With markets edgy about the U.S. debt ceiling standoff and ongoing
ripples from the March regional banking blow out, the running assumption
is the Fed's campaign is over and disinflation underway.
Fed officials are loath to admit that publicly however, preferring
evidence that the inflation dragon has indeed been slayed given that
headline and "core" inflation rates are still running at more than twice
the 2% target.
And so Wednesday's consumer price snapshot forms a significant part of
that rolling picture.
New York Fed chief John Williams said yesterday it's too soon to say the
central bank is done and dusted. "We haven't said we are done raising
rates," he said. "If additional policy firming is appropriate, we'll do
that."
If consensus forecasts are correct, the April inflation readout later on
Wednesday may well force the Fed to keep that equivocal line up for a
bit longer. Annual inflation is expected to stick at March's near
two-year low of 5.0% - while the higher core rate, excluding food and
energy prices, is set to ebb a tenth of a point to 5.5%.
But markets appear happy to jump the gun again.

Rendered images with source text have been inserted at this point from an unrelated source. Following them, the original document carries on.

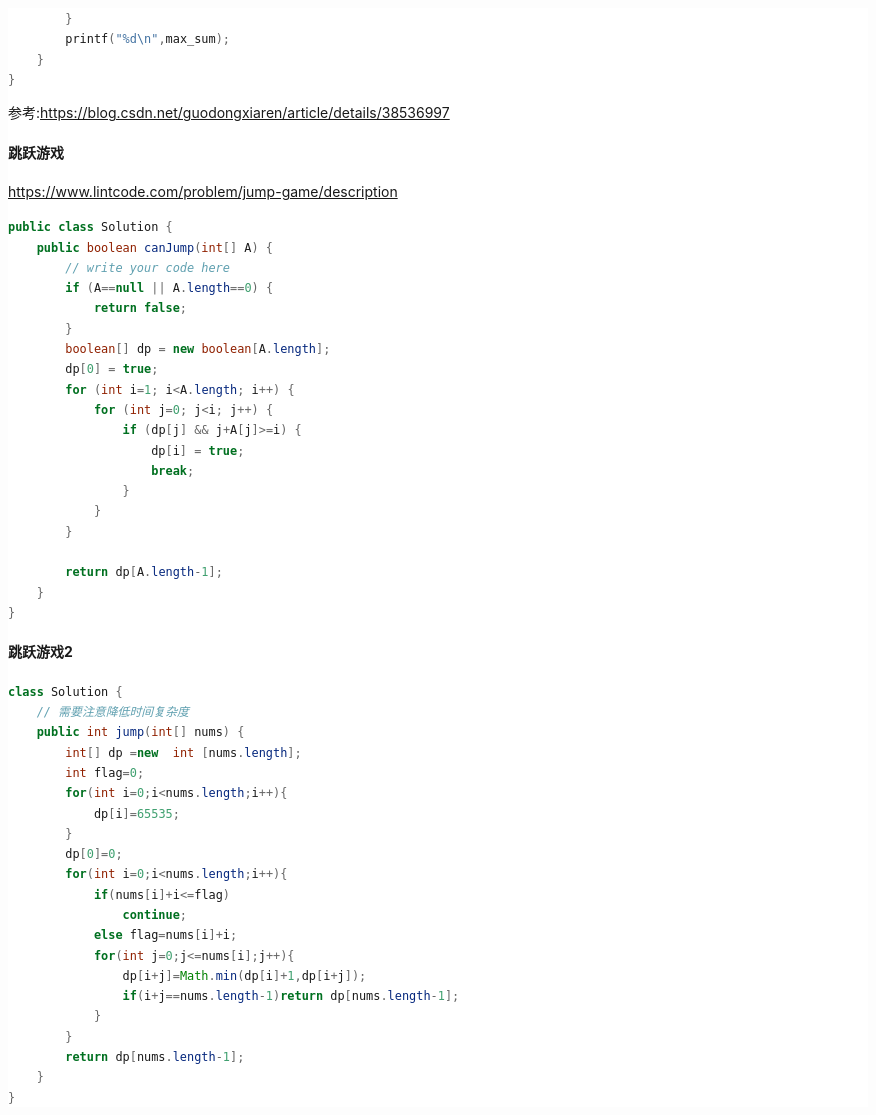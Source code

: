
 ```c++
        }
        printf("%d\n",max_sum);
    }
}
```
参考:https://blog.csdn.net/guodongxiaren/article/details/38536997  

#### 跳跃游戏
https://www.lintcode.com/problem/jump-game/description
```java
public class Solution {
    public boolean canJump(int[] A) {
        // write your code here
        if (A==null || A.length==0) {
            return false;
        }
        boolean[] dp = new boolean[A.length];
        dp[0] = true;
        for (int i=1; i<A.length; i++) {
            for (int j=0; j<i; j++) {
                if (dp[j] && j+A[j]>=i) {
                    dp[i] = true;
                    break;
                }
            }
        }
        
        return dp[A.length-1];
    }
}
```

#### 跳跃游戏2
```java
class Solution {
    // 需要注意降低时间复杂度
    public int jump(int[] nums) {
        int[] dp =new  int [nums.length];
        int flag=0;
        for(int i=0;i<nums.length;i++){
            dp[i]=65535;
        }
        dp[0]=0;
        for(int i=0;i<nums.length;i++){
            if(nums[i]+i<=flag)
                continue;
            else flag=nums[i]+i;
            for(int j=0;j<=nums[i];j++){
                dp[i+j]=Math.min(dp[i]+1,dp[i+j]);
                if(i+j==nums.length-1)return dp[nums.length-1];
            }
        }
        return dp[nums.length-1];
    }
}
```
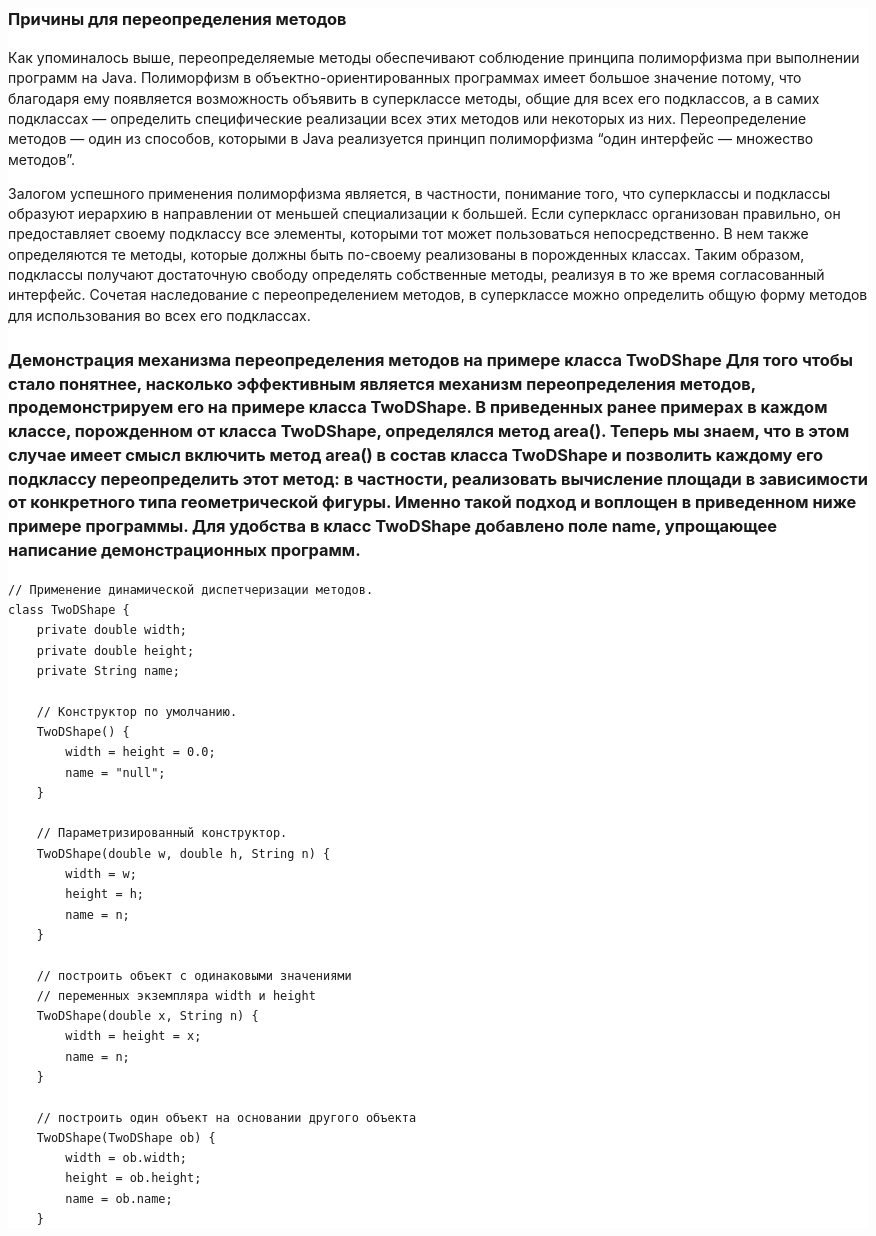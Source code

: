 ### Причины для переопределения методов
Как упоминалось выше, переопределяемые методы обеспечивают соблюдение принципа полиморфизма при выполнении программ на Java. Полиморфизм в объектно-ориентированных программах имеет большое значение потому, что благодаря ему появляется возможность объявить в суперклассе методы, общие для всех его подклассов, а в самих подклассах — определить специфические реализации всех этих методов или некоторых из них. Переопределение методов — один из способов, которыми в Java реализуется принцип полиморфизма “один интерфейс — множество методов”.

Залогом успешного применения полиморфизма является, в частности, понимание того, что суперклассы и подклассы образуют иерархию в направлении от меньшей специализации к большей. Если суперкласс организован правильно, он предоставляет своему подклассу все элементы, которыми тот может пользоваться непосредственно. В нем также определяются те методы, которые должны быть по-своему реализованы в порожденных классах. Таким образом, подклассы получают достаточную свободу определять собственные методы, реализуя в то же время согласованный интерфейс. Сочетая наследование с переопределением методов, в суперклассе можно определить общую форму методов для использования во всех его подклассах.

### Демонстрация механизма переопределения методов на примере класса TwoDShape Для того чтобы стало понятнее, насколько эффективным является механизм переопределения методов, продемонстрируем его на примере класса TwoDShape. В приведенных ранее примерах в каждом классе, порожденном от класса TwoDShape, определялся метод area(). Теперь мы знаем, что в этом случае имеет смысл включить метод area() в состав класса TwoDShape и позволить каждому его подклассу переопределить этот метод: в частности, реализовать вычисление площади в зависимости от конкретного типа геометрической фигуры. Именно такой подход и воплощен в приведенном ниже примере программы. Для удобства в класс TwoDShape добавлено поле name, упрощающее написание демонстрационных программ.
```
// Применение динамической диспетчеризации методов.
class TwoDShape {
    private double width;
    private double height;
    private String name;

    // Конструктор по умолчанию.
    TwoDShape() {
        width = height = 0.0;
        name = "null";
    }

    // Параметризированный конструктор.
    TwoDShape(double w, double h, String n) {
        width = w;
        height = h;
        name = n;
    }

    // построить объект с одинаковыми значениями
    // переменных экземпляра width и height
    TwoDShape(double х, String n) {
        width = height = x;
        name = n;
    }

    // построить один объект на основании другого объекта
    TwoDShape(TwoDShape ob) {
        width = ob.width;
        height = ob.height;
        name = ob.name;
    }

```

Futures markets show
only a 15% chance of another Fed hike next month, with quarter point
rate cut almost fully priced by September.
Visibility is low in the fixed income market, however, due to the debt
ceiling impasse.
Even though Tuesday's meeting between U.S. President Joe Biden and
Congressional leaders was seen as constructive in the face of a tight
June 1 deadline for government coffers to run dry - and they agreed to
set further talks in motion for later this week - the Treasury bill
market continued to gyrate.
One-month bill yields that cross that June 1 crunch point <US1MT=TWEB
rose by more than 25 basis points to as much as 5.80%, hitting its
highest since at least August 2001 - more than half a point higher than
the upper end of the Fed's current policy rate band and the 2-month bill
rate.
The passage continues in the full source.